Many businesses provide their employees with notebook computers to conduct day-to-day business allowing these employees and sales staff the ability to save and store confidential company information.
Consider for a moment that a laptop computer containing 100,000 graduate students confidential personal information complete with student social security ID's was stolen from a campus. If this notebook computer had integrated brick level protection, the thief would never be granted access to the confidential information contained on it.
While there are tools available from the internet to provide further protection in allowing lockdown, file deletion or authorities the ability to track and locate a stolen devices, here are some simple safeguard methods you can easily setup, in to protect your confidential data.
Let's face it.
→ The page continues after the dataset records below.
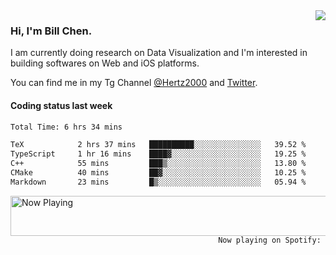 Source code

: <img  align="right" src="https://github-readme-stats.vercel.app/api?username=BillChen2k&show_icons=false&count_private=true&hide_title=true">

### Hi, I'm Bill Chen.

I am currently doing research on Data Visualization and I'm interested in building softwares on Web and iOS platforms.

You can find me in my Tg Channel [@Hertz2000](https://t.me/Hertz2000) and [Twitter](https://twitter.com/billchen2k).

#### Coding status last week

<!--START_SECTION:waka-->

```txt
Total Time: 6 hrs 34 mins

TeX            2 hrs 37 mins   ██████████░░░░░░░░░░░░░░░   39.52 %
TypeScript     1 hr 16 mins    ████▓░░░░░░░░░░░░░░░░░░░░   19.25 %
C++            55 mins         ███▒░░░░░░░░░░░░░░░░░░░░░   13.80 %
CMake          40 mins         ██▓░░░░░░░░░░░░░░░░░░░░░░   10.25 %
Markdown       23 mins         █▒░░░░░░░░░░░░░░░░░░░░░░░   05.94 %
```

<!--END_SECTION:waka-->


<div>
<a href="https://spotify-now-playing.billchen2k.vercel.app/now-playing?open">
   <img align="right" src="https://spotify-now-playing.billchen2k.vercel.app/now-playing" width="540" height="64" alt="Now Playing">
</a>
</div>

<div>
<p align="right"><code>Now playing on Spotify: </code></p>
</div>

<!--
**BillChen2K/BillChen2K** is a ✨ _special_ ✨ repository because its `README.md` (this file) appears on your GitHub profile.

Here are some ideas to get you started:

- 🔭 I’m currently working on ...
- 🌱 I’m currently learning ...
- 👯 I’m looking to collaborate on ...
- 🤔 I’m looking for help with ...
- 💬 Ask me about ...
- 📫 How to reach me: ...
- 😄 Pronouns: ...
- ⚡ Fun fact: ...
-->
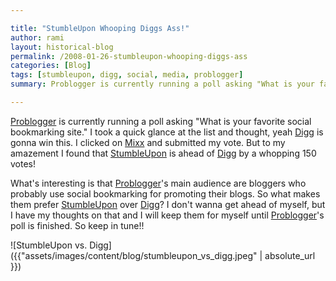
 ```yaml
---

title: "StumbleUpon Whooping Diggs Ass!"
author: rami
layout: historical-blog
permalink: /2008-01-26-stumbleupon-whooping-diggs-ass
categories: [Blog]
tags: [stumbleupon, digg, social, media, problogger]
summary: Problogger is currently running a poll asking "What is your favorite social bookmarking site". I took a quick glance at the list and thought, yeah Digg is gonna win this. I clicked on Mixx and submitted my vote. But to my amazement I found that StumbleUpon is ahead of Digg by a whopping 150 votes!

---
```



[Problogger](http://www.problogger.net) is currently running a poll asking "What is your favorite social bookmarking site." I took a quick glance at the list and thought, yeah [Digg](http://www.digg.com) is gonna win this. I clicked on [Mixx](http://www.mixx.com) and submitted my vote. But to my amazement I found that [StumbleUpon](http://www.stumbleupon.com) is ahead of [Digg](http://www.digg.com) by a whopping 150 votes!


What's interesting is that [Problogger](http://www.problogger.net/)'s main audience are bloggers who probably use social bookmarking for promoting their blogs. So what makes them prefer [StumbleUpon](http://www.stumbleupon.com) over [Digg](http://www.digg.com)? I don't wanna get ahead of myself, but I have my thoughts on that and I will keep them for myself until [Problogger](http://www.problogger.net)'s poll is finished. So keep in tune!!


![StumbleUpon vs. Digg]({{"assets/images/content/blog/stumbleupon_vs_digg.jpeg" | absolute_url }})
In the small business world, how many of you actually password protect your
Over 60% of the small business users that install and setup our online data backup and recovery services, do not password protect their computer. This is truly alarming! While many are concerned about the security of our data protection services, they fail to protect their computer from retrieval of confidential information.
Many simply leave their computers accessible to anyone who wishes to compromise their sensitive and confidential records.
How To Protect Yourself:
| While surely it is recommended
that you password protect the ability to logon to your operating system,
many will leave this blank, use the same name as their login, their first
name, the name of their first born child or the name of their dog. All we
can say, is "Stop doing that!".
If a person is going to hack into your computer, they likely use a hack tool that will divulge your password in a relatively short period of time. Furthermore, you should always rename the Administrator login to something other than Administrator, because again this will be the first attempt of a hacker.
If you really want to protect your notebook or small business desktop computer(s) from thieves being able to view your confidential data, we recommend setting up two separate logins and passwords.
The login and password in both locations can be exactly the same, with the exception being that if a thief can't get access through the first required login and password, they won't be able to get onto your system with the second login.
BIOS Flash Login Protection
|Depending on the age, model and manufacturer or your computer, there
is a function key that you can press when your computer boots up to go into setup mode.
You will notice when you boot up your computer, the option to press a key to get into Setup Mode: Insert Key, PageUp Key, F1, F2, F10, F12, etc.
Once you boot the computer up into setup mode, there is an option to password protect your computer requiring a login before the computer will actually launch the operating system. If your not sure and a little leery in setting this up yourself, ask your vendor or your computer support technician to set this up for you. There is the risk, if this is not setup properly, you could prevent your computer from booting up at all. Don't play with any other settings in the BIOS unless you are a professional and know absolutely what you are doing. PLEASE BE SURE TO DOCUMENT THIS AND KEEP IT IN A SAFE PLACE!
This is one simple way of protecting your computer from the worry of confidential data falling into the wrong hands. With this BIOS protection, a thief will not even have the ability to re-image the computer so they can go and sell it somewhere. With any luck they will anonymously drop it off at the nearest police station and if you have reported it stolen with a serial number, there is a good chance that you will get it back.
Along with the login credentials to bypass your BIOS, why not record your model and serial number of your computer? If you are serious about protecting your business asset, these steps should help you adequately protect yourself.
Best Password Practices
|To create a password that is difficult to guess
or hack with utility tools, is to create a password that is as long in character
length as you can comfortably remember.
Make your password at least 7 characters if not longer in length.
Use a combination of uppercase, lowercase letters and some numbers, as well as some control characters.
Examples of control characters include: @ # _ ) ( ! $.